The results also says that the males weight +114g more than the females.
Now trying to understand the code, i clean it up and try to make a fit distribution to a normal:
import pandas as pd
import numpy as np
import matplotlib.pyplot as plt
from scipy.stats import norm
df = pd.read_csv("datasets/birth_data.csv")
df["DBWT"] = pd.to_numeric(df["DBWT"], errors="coerce")
bw = df["DBWT"].dropna()
mu, sigma = norm.fit(bw)
print(f"Normal ajustada: μ={mu:.2f}, σ={sigma:.2f}")
xmin, xmax = bw.min(), bw.max()
x = np.linspace(xmin, xmax, 300)
pdf = norm.pdf(x, mu, sigma)
plt.hist(bw, bins=30, density=True, alpha=0.5, label="Data")
plt.plot(x, pdf, "r-", lw=2, label=f"Normal fitted μ={mu:.1f}, σ={sigma:.1f}")

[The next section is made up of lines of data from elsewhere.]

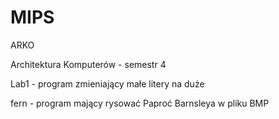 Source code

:# MIPS
ARKO

Architektura Komputerów - semestr 4

Lab1 - program zmieniający małe litery na duże

fern - program mający rysować Paproć Barnsleya w pliku BMP
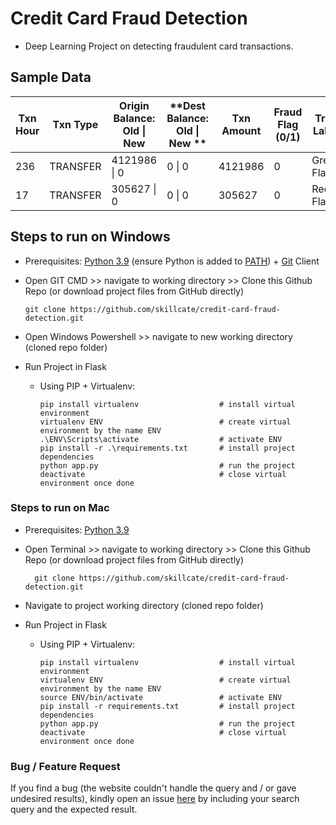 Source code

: # Credit Card Fraud Detection
* Deep Learning Project on detecting fraudulent card transactions.

## Sample Data
| **Txn Hour** | **Txn Type** | **Origin Balance: Old \| New** | **Dest Balance: Old \| New ** | **Txn Amount** | **Fraud Flag (0/1)** | **True Label** |
|--------------|--------------|--------------------------------|-------------------------------|----------------|----------------------|----------------|
| 236          | TRANSFER     | 4121986 \| 0                   | 0 \| 0                        | 4121986        | 0                    | Green Flag     |
| 17           | TRANSFER     | 305627  \| 0                   | 0 \| 0                        | 305627         | 0                    | Red Flag       |

## Steps to run on Windows

* Prerequisites: [Python 3.9](https://www.python.org/downloads/) (ensure Python is added to [PATH](https://medium.com/co-learning-lounge/how-to-download-install-python-on-windows-2021-44a707994013)) + [Git](https://www.markdownguide.org/basic-syntax/) Client 
* Open GIT CMD >> navigate to working directory >> Clone this Github Repo (or download project files from GitHub directly)

      git clone https://github.com/skillcate/credit-card-fraud-detection.git
* Open Windows Powershell >> navigate to new working directory (cloned repo folder)
* Run Project in Flask

  * Using PIP + Virtualenv:
 
        pip install virtualenv                  # install virtual environment        
        virtualenv ENV                          # create virtual environment by the name ENV
        .\ENV\Scripts\activate                  # activate ENV
        pip install -r .\requirements.txt       # install project dependencies
        python app.py                           # run the project
        deactivate                              # close virtual environment once done

        

### Steps to run on Mac

* Prerequisites: [Python 3.9](https://www.python.org/downloads/)
* Open Terminal >> navigate to working directory >> Clone this Github Repo (or download project files from GitHub directly)

        git clone https://github.com/skillcate/credit-card-fraud-detection.git  
* Navigate to project working directory (cloned repo folder)
* Run Project in Flask
  
  * Using PIP + Virtualenv:

        pip install virtualenv                  # install virtual environment
        virtualenv ENV                          # create virtual environment by the name ENV
        source ENV/bin/activate                 # activate ENV
        pip install -r requirements.txt         # install project dependencies
        python app.py                           # run the project
        deactivate                              # close virtual environment once done
        
### Bug / Feature Request
If you find a bug (the website couldn't handle the query and / or gave undesired results), kindly open an issue [here](https://github.com/skillcate/credit-card-fraud-detection/issues) by including your search query and the expected result.
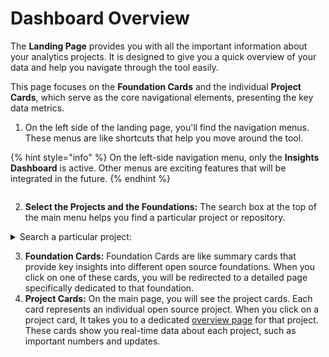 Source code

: # Dashboard Overview

The **Landing Page** provides you with all the important information about your analytics projects. It is designed to give you a quick overview of your data and help you navigate through the tool easily.

This page focuses on the **Foundation Cards** and the individual **Project Cards**, which serve as the core navigational elements, presenting the key data metrics.

1. On the left side of the landing page, you'll find the navigation menus. These menus are like shortcuts that help you move around the tool.

{% hint style="info" %}
On the left-side navigation menu, only the **Insights Dashboard** is active. Other menus are exciting features that will be integrated in the future.
{% endhint %}

<figure><img src="../../../../.gitbook/assets/2023-06-22_18h02_35.png" alt=""><figcaption></figcaption></figure>

2. **Select the Projects and the Foundations:** The search box at the top of the main menu helps you find a particular project or repository.

<details>

<summary>Search a particular project: </summary>

1. To find a particular project, simply enter its name or relevant keywords into the search box.
2. As you type, the search functionality provides real-time suggestions based on your input, making it easier to identify the desired project quickly.
3. Once you find the project you're looking for, you can click on it to access its dedicated overview page.

</details>

3. **Foundation Cards:** Foundation Cards are like summary cards that provide key insights into different open source foundations. When you click on one of these cards, you will be redirected to a detailed page specifically dedicated to that foundation.
4. **Project Cards:** On the main page, you will see the project cards. Each card represents an individual open source project. When you click on a project card, It takes you to a dedicated [overview page](../../overview-page/) for that project. These cards show you real-time data about each project, such as important numbers and updates.

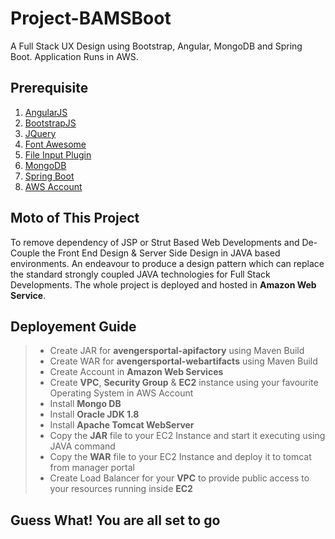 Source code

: # Project-BAMSBoot
A Full Stack UX Design using Bootstrap, Angular, MongoDB and Spring Boot. Application Runs in AWS.

## Prerequisite

1. [AngularJS](https://angularjs.org/)
2. [BootstrapJS](https://getbootstrap.com/)
3. [JQuery](https://jquery.com/)
4. [Font Awesome](https://fontawesome.com/)
5. [File Input Plugin](http://plugins.krajee.com/file-input)
6. [MongoDB](https://www.mongodb.com/)
7. [Spring Boot](https://projects.spring.io/spring-boot/)
8. [AWS Account](https://aws.amazon.com/)

## Moto of This Project

To remove dependency of JSP or Strut Based Web Developments and De-Couple the Front End Design & Server Side Design in JAVA based environments. An endeavour to produce a design pattern which can replace the standard strongly coupled JAVA technologies for Full Stack Developments. The whole project is deployed and hosted in **Amazon Web Service**. 

## Deployement Guide

> * Create JAR for **avengersportal-apifactory** using Maven Build
> * Create WAR for **avengersportal-webartifacts** using Maven Build
> * Create Account in **Amazon Web Services**
> * Create **VPC**, **Security Group** & **EC2** instance using your favourite Operating System in AWS Account
> * Install **Mongo DB**
> * Install **Oracle JDK 1.8**
> * Install **Apache Tomcat WebServer**
> * Copy the **JAR** file to your EC2 Instance and start it executing using JAVA command
> * Copy the **WAR** file to your EC2 Instance and deploy it to tomcat from manager portal
> * Create Load Balancer for your **VPC** to provide public access to your resources running inside **EC2**

## Guess What! You are all set to go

plt.title("Normal distribution fitted to weight")
plt.xlabel("Weight (g)")
plt.legend()
plt.grid(True)
plt.show()
Normal ajustada: μ=3260.11, σ=589.55
there is a little deviation on the left (we know that its because there are more data on lower weights than in higher.
So lets try to make it fit to a gamma distribution:
from scipy.stats import gamma
shape, loc, scale = gamma.fit(bw)
print("Gamma parameters:", shape, loc, scale)
pdf = gamma.pdf(x, shape, loc=loc, scale=scale)
plt.hist(bw, bins=30, density=True, alpha=0.5)
plt.plot(x, pdf, "m-", label="Gamma fitted")
plt.legend()
plt.grid(True)
plt.show()
Gamma parameters: 411.3949066569892 -9083.014801092791 29.981664624790938
still there are a little deviation to the left.